_Requirement_: Please restate the entries verbatim. The copy should hold no pictures.

_Information provided_:

======

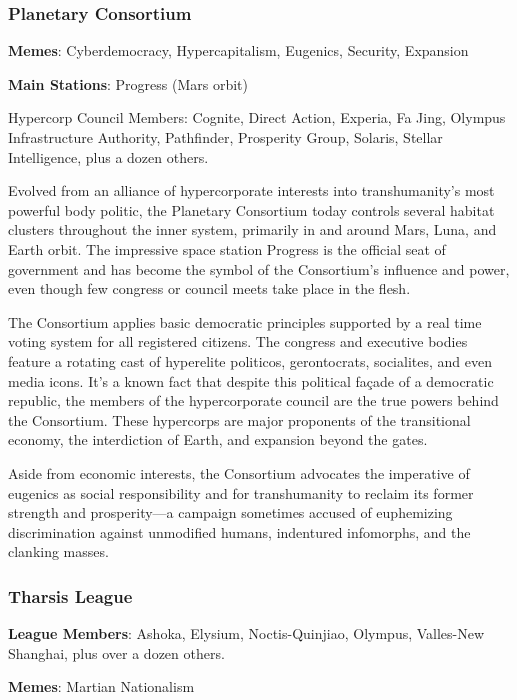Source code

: \subsubsection{Planetary Consortium}
\label{sec:planetary-consortium}

\textbf{Memes}: Cyberdemocracy, Hypercapitalism, Eugenics, Security,
Expansion

\textbf{Main Stations}: Progress (Mars orbit)


Hypercorp Council Members: Cognite, Direct Action, Experia, Fa Jing,
Olympus Infrastructure Authority, Pathfinder, Prosperity Group,
Solaris, Stellar Intelligence, plus a dozen others.

Evolved from an alliance of hypercorporate interests into
transhumanity's most powerful body politic, the Planetary Consortium
today controls several habitat clusters throughout the inner system,
primarily in and around Mars, Luna, and Earth orbit. The impressive
space station Progress is the official seat of government and has
become the symbol of the Consortium's influence and power, even though
few congress or council meets take place in the flesh.

The Consortium applies basic democratic principles supported by a real
time voting system for all registered citizens. The congress and
executive bodies feature a rotating cast of hyperelite politicos,
gerontocrats, socialites, and even media icons. It's a known fact that
despite this political façade of a democratic republic, the members of
the hypercorporate council are the true powers behind the
Consortium. These hypercorps are major proponents of the transitional
economy, the interdiction of Earth, and expansion beyond the gates.

Aside from economic interests, the Consortium advocates the imperative
of eugenics as social responsibility and for transhumanity to reclaim
its former strength and prosperity—a campaign sometimes accused of
euphemizing discrimination against unmodified humans, indentured
infomorphs, and the clanking masses.

\subsubsection{Tharsis League}
\label{sec:tharsis-league}

\textbf{League Members}: Ashoka, Elysium, Noctis-Quinjiao, Olympus,
Valles-New Shanghai, plus over a dozen others.

\textbf{Memes}: Martian Nationalism

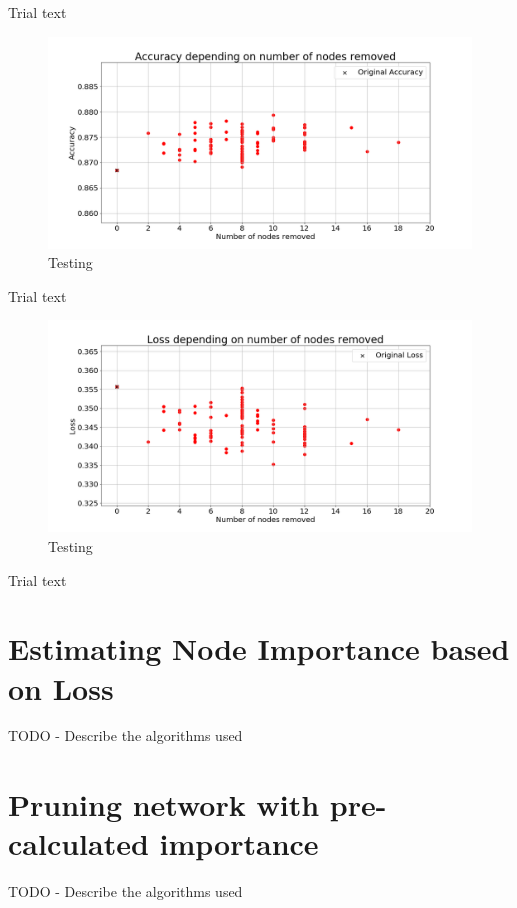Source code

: \documentclass[UKenglish]{ifimaster}
\begin{document}
            Trial text

            \begin{figure}[h!]\centering
                \includegraphics[width=\textwidth]{Accuracy_vs_nodes_removed_fmnist.png}
                \caption[Short title]{Testing}
                \label{fig:acc_rn_imp_fmnist}
            \end{figure}

            Trial text

            \begin{figure}[h!]\centering
                \includegraphics[width=\textwidth]{Loss_vs_nodes_removed_fmnist.png}
                \caption[Short title]{Testing}
                \label{fig:loss_rn_imp_fmnist}
            \end{figure}

            Trial text

    \section{Estimating Node Importance based on Loss}
        TODO - Describe the algorithms used

    \section{Pruning network with pre-calculated importance}
        TODO - Describe the algorithms used
\end{document}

======

_Completed task_:
Source code

: \subsubsection{Planetary Consortium}
\label{sec:planetary-consortium}

\textbf{Memes}: Cyberdemocracy, Hypercapitalism, Eugenics, Security,
Expansion

\textbf{Main Stations}: Progress (Mars orbit)


Hypercorp Council Members: Cognite, Direct Action, Experia, Fa Jing,
Olympus Infrastructure Authority, Pathfinder, Prosperity Group,
Solaris, Stellar Intelligence, plus a dozen others.

Evolved from an alliance of hypercorporate interests into
transhumanity's most powerful body politic, the Planetary Consortium
today controls several habitat clusters throughout the inner system,
primarily in and around Mars, Luna, and Earth orbit. The impressive
space station Progress is the official seat of government and has
become the symbol of the Consortium's influence and power, even though
few congress or council meets take place in the flesh.

The Consortium applies basic democratic principles supported by a real
time voting system for all registered citizens. The congress and
executive bodies feature a rotating cast of hyperelite politicos,
gerontocrats, socialites, and even media icons. It's a known fact that
despite this political façade of a democratic republic, the members of
the hypercorporate council are the true powers behind the
Consortium. These hypercorps are major proponents of the transitional
economy, the interdiction of Earth, and expansion beyond the gates.

Aside from economic interests, the Consortium advocates the imperative
of eugenics as social responsibility and for transhumanity to reclaim
its former strength and prosperity—a campaign sometimes accused of
euphemizing discrimination against unmodified humans, indentured
infomorphs, and the clanking masses.

\subsubsection{Tharsis League}
\label{sec:tharsis-league}

\textbf{League Members}: Ashoka, Elysium, Noctis-Quinjiao, Olympus,
Valles-New Shanghai, plus over a dozen others.

\textbf{Memes}: Martian Nationalism

Source code

: \documentclass[UKenglish]{ifimaster}
\begin{document}
            Trial text

            \begin{figure}[h!]\centering
                \includegraphics[width=\textwidth]{Accuracy_vs_nodes_removed_fmnist.png}
                \caption[Short title]{Testing}
                \label{fig:acc_rn_imp_fmnist}
            \end{figure}

            Trial text

            \begin{figure}[h!]\centering
                \includegraphics[width=\textwidth]{Loss_vs_nodes_removed_fmnist.png}
                \caption[Short title]{Testing}
                \label{fig:loss_rn_imp_fmnist}
            \end{figure}

            Trial text

    \section{Estimating Node Importance based on Loss}
        TODO - Describe the algorithms used

    \section{Pruning network with pre-calculated importance}
        TODO - Describe the algorithms used
\end{document}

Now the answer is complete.